## Material for this task
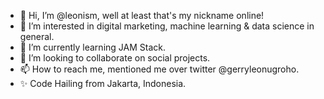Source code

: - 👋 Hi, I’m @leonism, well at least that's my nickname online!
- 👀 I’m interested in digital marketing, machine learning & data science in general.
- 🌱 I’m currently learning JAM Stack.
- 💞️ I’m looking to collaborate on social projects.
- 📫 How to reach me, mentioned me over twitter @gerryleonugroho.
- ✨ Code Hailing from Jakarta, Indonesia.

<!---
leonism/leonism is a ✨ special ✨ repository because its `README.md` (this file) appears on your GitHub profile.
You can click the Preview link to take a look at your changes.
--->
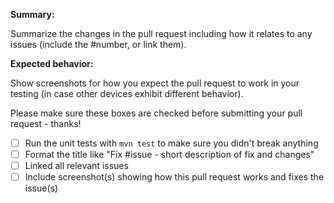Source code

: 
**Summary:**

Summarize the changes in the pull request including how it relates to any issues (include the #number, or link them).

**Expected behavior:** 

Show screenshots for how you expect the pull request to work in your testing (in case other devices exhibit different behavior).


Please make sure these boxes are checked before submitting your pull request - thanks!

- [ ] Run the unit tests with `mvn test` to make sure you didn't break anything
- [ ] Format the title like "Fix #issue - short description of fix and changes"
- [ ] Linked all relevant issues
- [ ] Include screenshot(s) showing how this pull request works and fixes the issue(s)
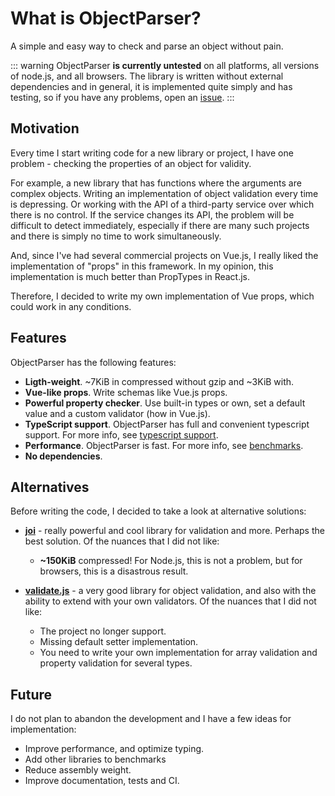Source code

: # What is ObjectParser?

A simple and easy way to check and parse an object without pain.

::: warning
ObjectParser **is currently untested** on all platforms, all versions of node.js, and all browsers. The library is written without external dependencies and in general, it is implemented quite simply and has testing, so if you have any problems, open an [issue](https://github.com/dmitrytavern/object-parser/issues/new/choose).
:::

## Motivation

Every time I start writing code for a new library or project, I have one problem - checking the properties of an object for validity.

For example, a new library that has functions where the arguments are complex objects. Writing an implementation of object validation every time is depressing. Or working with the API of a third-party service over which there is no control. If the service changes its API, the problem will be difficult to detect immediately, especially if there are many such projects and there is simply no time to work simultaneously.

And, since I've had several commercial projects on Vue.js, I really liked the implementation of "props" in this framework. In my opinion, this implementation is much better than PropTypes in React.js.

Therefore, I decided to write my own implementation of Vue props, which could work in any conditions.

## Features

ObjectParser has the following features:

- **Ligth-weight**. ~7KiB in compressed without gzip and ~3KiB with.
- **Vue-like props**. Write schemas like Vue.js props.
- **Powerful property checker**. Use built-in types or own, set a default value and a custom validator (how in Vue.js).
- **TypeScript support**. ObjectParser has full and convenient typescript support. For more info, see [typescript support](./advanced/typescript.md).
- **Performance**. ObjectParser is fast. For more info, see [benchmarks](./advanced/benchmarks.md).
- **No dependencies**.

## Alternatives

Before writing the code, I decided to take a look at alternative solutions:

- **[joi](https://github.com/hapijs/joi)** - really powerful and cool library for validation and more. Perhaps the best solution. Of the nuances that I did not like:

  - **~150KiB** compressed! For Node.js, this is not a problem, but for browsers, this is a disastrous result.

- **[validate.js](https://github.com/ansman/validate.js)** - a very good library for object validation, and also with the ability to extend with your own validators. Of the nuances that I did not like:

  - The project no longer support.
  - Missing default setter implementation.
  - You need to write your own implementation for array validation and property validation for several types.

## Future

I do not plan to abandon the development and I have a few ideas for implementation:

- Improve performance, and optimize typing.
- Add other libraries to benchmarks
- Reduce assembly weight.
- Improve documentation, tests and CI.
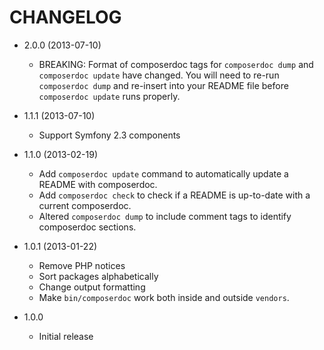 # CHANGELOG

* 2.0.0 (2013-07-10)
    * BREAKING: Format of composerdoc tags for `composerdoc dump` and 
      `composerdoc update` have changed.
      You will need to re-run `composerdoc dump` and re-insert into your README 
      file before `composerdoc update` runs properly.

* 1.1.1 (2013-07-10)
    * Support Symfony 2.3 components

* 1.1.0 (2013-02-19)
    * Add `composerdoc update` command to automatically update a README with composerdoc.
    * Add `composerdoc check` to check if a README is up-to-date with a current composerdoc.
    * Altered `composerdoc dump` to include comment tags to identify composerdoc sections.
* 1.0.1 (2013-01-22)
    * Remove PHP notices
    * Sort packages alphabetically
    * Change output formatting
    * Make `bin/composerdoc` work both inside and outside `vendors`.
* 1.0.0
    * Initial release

## What is required
Each entry above is to be written out exactly. The pictures stay out.

## Output below
Source code

: - 👋 Hi, I’m @leonism, well at least that's my nickname online!
- 👀 I’m interested in digital marketing, machine learning & data science in general.
- 🌱 I’m currently learning JAM Stack.
- 💞️ I’m looking to collaborate on social projects.
- 📫 How to reach me, mentioned me over twitter @gerryleonugroho.
- ✨ Code Hailing from Jakarta, Indonesia.

<!---
leonism/leonism is a ✨ special ✨ repository because its `README.md` (this file) appears on your GitHub profile.
You can click the Preview link to take a look at your changes.
--->
Source code

: 
**Summary:**

Summarize the changes in the pull request including how it relates to any issues (include the #number, or link them).

**Expected behavior:** 

Show screenshots for how you expect the pull request to work in your testing (in case other devices exhibit different behavior).


Please make sure these boxes are checked before submitting your pull request - thanks!

- [ ] Run the unit tests with `mvn test` to make sure you didn't break anything
- [ ] Format the title like "Fix #issue - short description of fix and changes"
- [ ] Linked all relevant issues
- [ ] Include screenshot(s) showing how this pull request works and fixes the issue(s)
Source code

: # What is ObjectParser?

A simple and easy way to check and parse an object without pain.

::: warning
ObjectParser **is currently untested** on all platforms, all versions of node.js, and all browsers. The library is written without external dependencies and in general, it is implemented quite simply and has testing, so if you have any problems, open an [issue](https://github.com/dmitrytavern/object-parser/issues/new/choose).
:::

## Motivation

Every time I start writing code for a new library or project, I have one problem - checking the properties of an object for validity.

For example, a new library that has functions where the arguments are complex objects. Writing an implementation of object validation every time is depressing. Or working with the API of a third-party service over which there is no control. If the service changes its API, the problem will be difficult to detect immediately, especially if there are many such projects and there is simply no time to work simultaneously.

And, since I've had several commercial projects on Vue.js, I really liked the implementation of "props" in this framework. In my opinion, this implementation is much better than PropTypes in React.js.

Therefore, I decided to write my own implementation of Vue props, which could work in any conditions.

## Features

ObjectParser has the following features:

- **Ligth-weight**. ~7KiB in compressed without gzip and ~3KiB with.
- **Vue-like props**. Write schemas like Vue.js props.
- **Powerful property checker**. Use built-in types or own, set a default value and a custom validator (how in Vue.js).
- **TypeScript support**. ObjectParser has full and convenient typescript support. For more info, see [typescript support](./advanced/typescript.md).
- **Performance**. ObjectParser is fast. For more info, see [benchmarks](./advanced/benchmarks.md).
- **No dependencies**.

## Alternatives

Before writing the code, I decided to take a look at alternative solutions:

- **[joi](https://github.com/hapijs/joi)** - really powerful and cool library for validation and more. Perhaps the best solution. Of the nuances that I did not like:

  - **~150KiB** compressed! For Node.js, this is not a problem, but for browsers, this is a disastrous result.

- **[validate.js](https://github.com/ansman/validate.js)** - a very good library for object validation, and also with the ability to extend with your own validators. Of the nuances that I did not like:

  - The project no longer support.
  - Missing default setter implementation.
  - You need to write your own implementation for array validation and property validation for several types.

## Future

I do not plan to abandon the development and I have a few ideas for implementation:

- Improve performance, and optimize typing.
- Add other libraries to benchmarks
- Reduce assembly weight.
- Improve documentation, tests and CI.
 # CHANGELOG

* 2.0.0 (2013-07-10)
    * BREAKING: Format of composerdoc tags for `composerdoc dump` and 
      `composerdoc update` have changed.
      You will need to re-run `composerdoc dump` and re-insert into your README 
      file before `composerdoc update` runs properly.

* 1.1.1 (2013-07-10)
    * Support Symfony 2.3 components

* 1.1.0 (2013-02-19)
    * Add `composerdoc update` command to automatically update a README with composerdoc.
    * Add `composerdoc check` to check if a README is up-to-date with a current composerdoc.
    * Altered `composerdoc dump` to include comment tags to identify composerdoc sections.
* 1.0.1 (2013-01-22)
    * Remove PHP notices
    * Sort packages alphabetically
    * Change output formatting
    * Make `bin/composerdoc` work both inside and outside `vendors`.
* 1.0.0
    * Initial release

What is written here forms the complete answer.